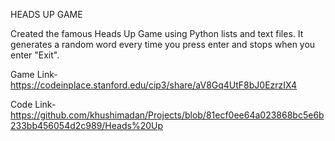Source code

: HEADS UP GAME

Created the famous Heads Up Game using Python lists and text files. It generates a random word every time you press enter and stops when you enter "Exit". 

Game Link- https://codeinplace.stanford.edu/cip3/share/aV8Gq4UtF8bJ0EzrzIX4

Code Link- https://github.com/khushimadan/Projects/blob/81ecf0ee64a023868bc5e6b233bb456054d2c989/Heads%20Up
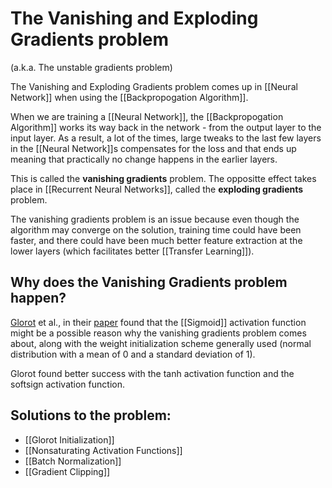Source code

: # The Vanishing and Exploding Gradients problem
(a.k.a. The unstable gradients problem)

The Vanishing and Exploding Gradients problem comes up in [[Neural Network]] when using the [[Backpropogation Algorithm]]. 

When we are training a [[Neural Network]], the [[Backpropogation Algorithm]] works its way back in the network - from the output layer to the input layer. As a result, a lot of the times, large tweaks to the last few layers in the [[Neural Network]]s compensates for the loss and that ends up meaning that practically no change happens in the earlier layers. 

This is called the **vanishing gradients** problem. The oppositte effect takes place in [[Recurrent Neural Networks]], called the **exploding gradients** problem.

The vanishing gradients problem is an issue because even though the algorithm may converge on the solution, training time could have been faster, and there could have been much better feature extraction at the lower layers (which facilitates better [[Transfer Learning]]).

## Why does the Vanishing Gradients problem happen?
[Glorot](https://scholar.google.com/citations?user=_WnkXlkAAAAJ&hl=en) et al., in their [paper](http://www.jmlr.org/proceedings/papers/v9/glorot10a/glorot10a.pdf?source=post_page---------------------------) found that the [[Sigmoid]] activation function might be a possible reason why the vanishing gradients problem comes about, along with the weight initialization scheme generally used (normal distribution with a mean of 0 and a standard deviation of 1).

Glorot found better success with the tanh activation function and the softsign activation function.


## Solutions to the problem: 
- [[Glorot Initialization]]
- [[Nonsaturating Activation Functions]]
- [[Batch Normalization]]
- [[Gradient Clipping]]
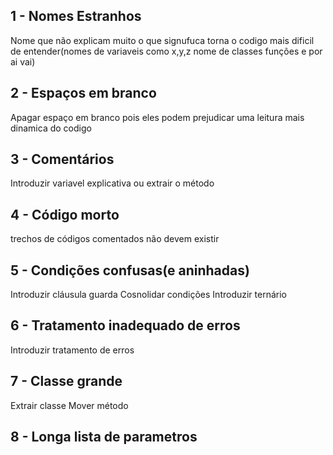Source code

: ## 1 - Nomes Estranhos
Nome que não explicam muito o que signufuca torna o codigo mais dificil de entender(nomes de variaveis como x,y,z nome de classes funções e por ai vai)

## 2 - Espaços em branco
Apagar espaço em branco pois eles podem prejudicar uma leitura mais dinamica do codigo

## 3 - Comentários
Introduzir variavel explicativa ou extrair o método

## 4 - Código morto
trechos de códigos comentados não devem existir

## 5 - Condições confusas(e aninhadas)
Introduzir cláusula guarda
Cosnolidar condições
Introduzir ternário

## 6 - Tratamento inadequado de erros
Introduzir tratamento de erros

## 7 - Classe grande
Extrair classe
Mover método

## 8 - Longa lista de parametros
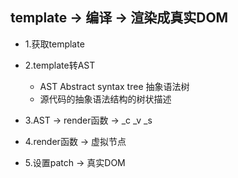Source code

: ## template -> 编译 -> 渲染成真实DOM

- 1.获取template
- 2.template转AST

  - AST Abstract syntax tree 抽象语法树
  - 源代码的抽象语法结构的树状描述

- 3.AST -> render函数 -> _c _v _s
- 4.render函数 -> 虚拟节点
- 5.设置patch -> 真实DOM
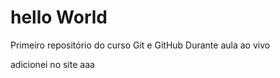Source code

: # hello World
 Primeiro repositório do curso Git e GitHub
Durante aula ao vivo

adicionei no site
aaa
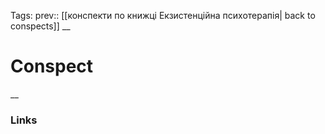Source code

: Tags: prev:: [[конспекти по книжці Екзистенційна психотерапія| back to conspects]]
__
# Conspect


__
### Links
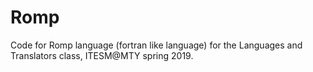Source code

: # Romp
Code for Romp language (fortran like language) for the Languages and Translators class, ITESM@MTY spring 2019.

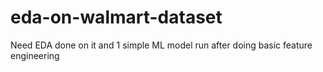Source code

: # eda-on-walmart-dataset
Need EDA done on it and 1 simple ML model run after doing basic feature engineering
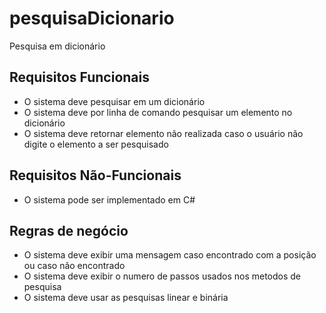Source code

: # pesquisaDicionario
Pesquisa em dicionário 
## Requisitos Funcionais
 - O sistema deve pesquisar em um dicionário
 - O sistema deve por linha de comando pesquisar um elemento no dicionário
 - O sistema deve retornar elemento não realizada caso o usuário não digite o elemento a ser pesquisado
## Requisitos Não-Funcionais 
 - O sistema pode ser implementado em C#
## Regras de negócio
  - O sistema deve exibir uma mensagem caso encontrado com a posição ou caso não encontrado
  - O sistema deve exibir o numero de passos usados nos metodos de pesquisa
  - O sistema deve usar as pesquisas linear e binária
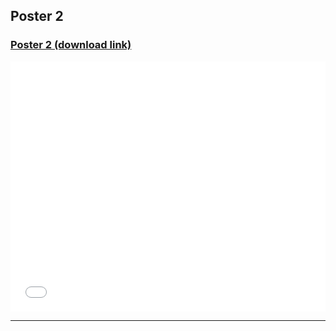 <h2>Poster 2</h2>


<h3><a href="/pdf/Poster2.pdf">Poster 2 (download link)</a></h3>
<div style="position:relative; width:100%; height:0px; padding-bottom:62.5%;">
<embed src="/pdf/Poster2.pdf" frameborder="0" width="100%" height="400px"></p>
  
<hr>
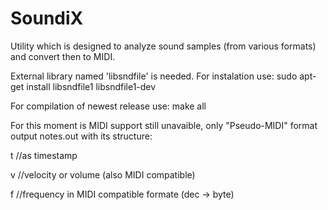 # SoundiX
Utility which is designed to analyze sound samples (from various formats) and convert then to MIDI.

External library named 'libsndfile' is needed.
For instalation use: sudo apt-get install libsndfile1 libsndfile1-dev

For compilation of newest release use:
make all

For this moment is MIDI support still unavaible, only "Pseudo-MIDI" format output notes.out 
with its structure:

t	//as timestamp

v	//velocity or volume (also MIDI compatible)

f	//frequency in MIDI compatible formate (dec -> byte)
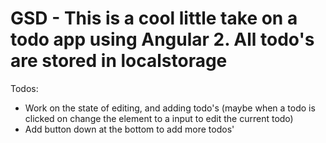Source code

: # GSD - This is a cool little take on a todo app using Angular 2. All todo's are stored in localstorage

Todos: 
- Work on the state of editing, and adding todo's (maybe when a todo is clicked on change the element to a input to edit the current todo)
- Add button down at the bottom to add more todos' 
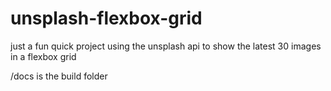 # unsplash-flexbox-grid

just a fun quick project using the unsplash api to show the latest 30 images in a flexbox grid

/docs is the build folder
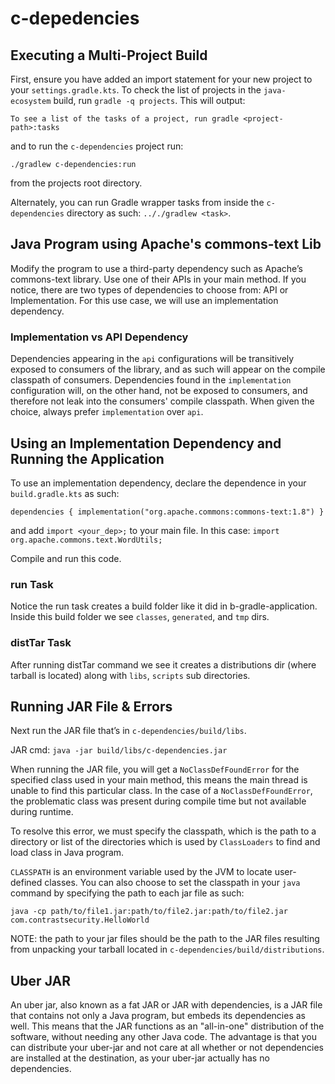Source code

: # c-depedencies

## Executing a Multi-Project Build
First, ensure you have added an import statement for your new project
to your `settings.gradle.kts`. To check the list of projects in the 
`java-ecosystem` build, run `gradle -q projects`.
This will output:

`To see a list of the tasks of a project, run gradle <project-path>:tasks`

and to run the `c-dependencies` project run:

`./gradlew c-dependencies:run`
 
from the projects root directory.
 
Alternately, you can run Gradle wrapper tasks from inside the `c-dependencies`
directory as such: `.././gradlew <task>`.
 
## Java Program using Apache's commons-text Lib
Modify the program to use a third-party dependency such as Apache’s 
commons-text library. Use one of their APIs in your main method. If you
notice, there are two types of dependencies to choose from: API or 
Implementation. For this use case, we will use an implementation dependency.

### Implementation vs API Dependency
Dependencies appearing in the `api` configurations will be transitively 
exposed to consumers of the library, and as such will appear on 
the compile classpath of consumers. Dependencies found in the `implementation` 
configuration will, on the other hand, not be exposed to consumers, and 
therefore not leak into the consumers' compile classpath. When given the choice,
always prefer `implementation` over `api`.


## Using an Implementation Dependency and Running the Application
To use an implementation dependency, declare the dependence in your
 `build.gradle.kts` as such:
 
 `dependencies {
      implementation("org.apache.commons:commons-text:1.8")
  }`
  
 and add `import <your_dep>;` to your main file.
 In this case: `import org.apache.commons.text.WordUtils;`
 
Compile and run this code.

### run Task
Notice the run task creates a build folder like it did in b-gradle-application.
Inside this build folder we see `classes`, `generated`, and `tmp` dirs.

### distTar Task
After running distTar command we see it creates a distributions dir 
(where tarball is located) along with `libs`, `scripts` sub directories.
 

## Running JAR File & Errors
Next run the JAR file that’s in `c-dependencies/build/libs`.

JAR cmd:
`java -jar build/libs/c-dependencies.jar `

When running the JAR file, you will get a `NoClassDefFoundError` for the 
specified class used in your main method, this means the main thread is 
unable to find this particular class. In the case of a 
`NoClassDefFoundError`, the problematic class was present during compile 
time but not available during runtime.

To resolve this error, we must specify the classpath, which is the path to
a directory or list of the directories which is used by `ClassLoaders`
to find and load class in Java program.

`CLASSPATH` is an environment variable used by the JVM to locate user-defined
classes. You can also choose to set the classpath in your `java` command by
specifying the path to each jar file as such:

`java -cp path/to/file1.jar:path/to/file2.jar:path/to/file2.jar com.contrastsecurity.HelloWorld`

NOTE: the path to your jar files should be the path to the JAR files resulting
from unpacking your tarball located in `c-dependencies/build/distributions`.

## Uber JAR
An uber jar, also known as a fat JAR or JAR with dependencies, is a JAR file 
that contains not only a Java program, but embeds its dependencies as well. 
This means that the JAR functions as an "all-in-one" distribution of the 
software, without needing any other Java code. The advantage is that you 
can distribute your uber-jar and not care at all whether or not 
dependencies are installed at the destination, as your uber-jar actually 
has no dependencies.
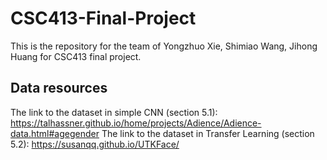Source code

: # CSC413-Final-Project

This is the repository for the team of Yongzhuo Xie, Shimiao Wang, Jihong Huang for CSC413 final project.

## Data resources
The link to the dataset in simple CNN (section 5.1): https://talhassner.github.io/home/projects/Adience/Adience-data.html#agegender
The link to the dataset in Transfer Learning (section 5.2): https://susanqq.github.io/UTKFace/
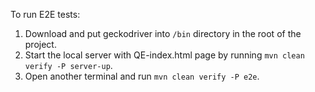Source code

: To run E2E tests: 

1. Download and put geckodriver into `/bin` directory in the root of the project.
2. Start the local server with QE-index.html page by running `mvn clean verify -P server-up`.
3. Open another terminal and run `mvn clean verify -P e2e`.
------------------------------------------------------------
Exercise instructions:
Repeat exactly the lines of the listing above, from the one with "that contains not" down to the one with "software, without needing"; both of those lines belong in the range.

Written response:
that contains not only a Java program, but embeds its dependencies as well. 
This means that the JAR functions as an "all-in-one" distribution of the 
software, without needing any other Java code. The advantage is that you 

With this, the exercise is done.